▶ [Goal of the exercise]
Quote all entries exactly, leaving pictures aside.

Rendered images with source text
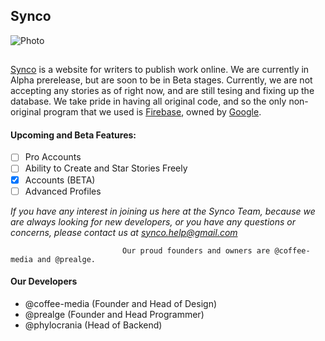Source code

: ## Synco
![Photo](https://synco.tk/Full-Logo.PNG)
##
[Synco](https://synco.tk) is a website for writers to publish work online. We are currently in Alpha prerelease, but are soon to be in    Beta stages. Currently, we are not accepting any stories as of right now, and are still tesing and fixing up the database. We take pride in having all original code, and so the only non-original program that we used is [Firebase](https://firebase.google.com/), owned by [Google](https://google.com).
#### Upcoming and Beta Features:
- [ ] Pro Accounts
- [ ] Ability to Create and Star Stories Freely
- [x] Accounts (BETA)
- [ ] Advanced Profiles

*If you have any interest in joining us here at the Synco Team, because we are always looking for new developers, or you have any questions or concerns, please contact us at [synco.help@gmail.com](mailto:synco.help@gmail.com?Subject=Synco%20Employment%20Request)*
 
 
                             Our proud founders and owners are @coffee-media and @prealge.
                             
                             
#### Our Developers
- @coffee-media (Founder and Head of Design)
- @prealge (Founder and Head Programmer)
- @phylocrania (Head of Backend)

▶ [Response area]
Source code

: ## Synco
![Photo](https://synco.tk/Full-Logo.PNG)
##
[Synco](https://synco.tk) is a website for writers to publish work online. We are currently in Alpha prerelease, but are soon to be in    Beta stages. Currently, we are not accepting any stories as of right now, and are still tesing and fixing up the database. We take pride in having all original code, and so the only non-original program that we used is [Firebase](https://firebase.google.com/), owned by [Google](https://google.com).
#### Upcoming and Beta Features:
- [ ] Pro Accounts
- [ ] Ability to Create and Star Stories Freely
- [x] Accounts (BETA)
- [ ] Advanced Profiles

*If you have any interest in joining us here at the Synco Team, because we are always looking for new developers, or you have any questions or concerns, please contact us at [synco.help@gmail.com](mailto:synco.help@gmail.com?Subject=Synco%20Employment%20Request)*
 
 
                             Our proud founders and owners are @coffee-media and @prealge.
                             
                             
#### Our Developers
- @coffee-media (Founder and Head of Design)
- @prealge (Founder and Head Programmer)
- @phylocrania (Head of Backend)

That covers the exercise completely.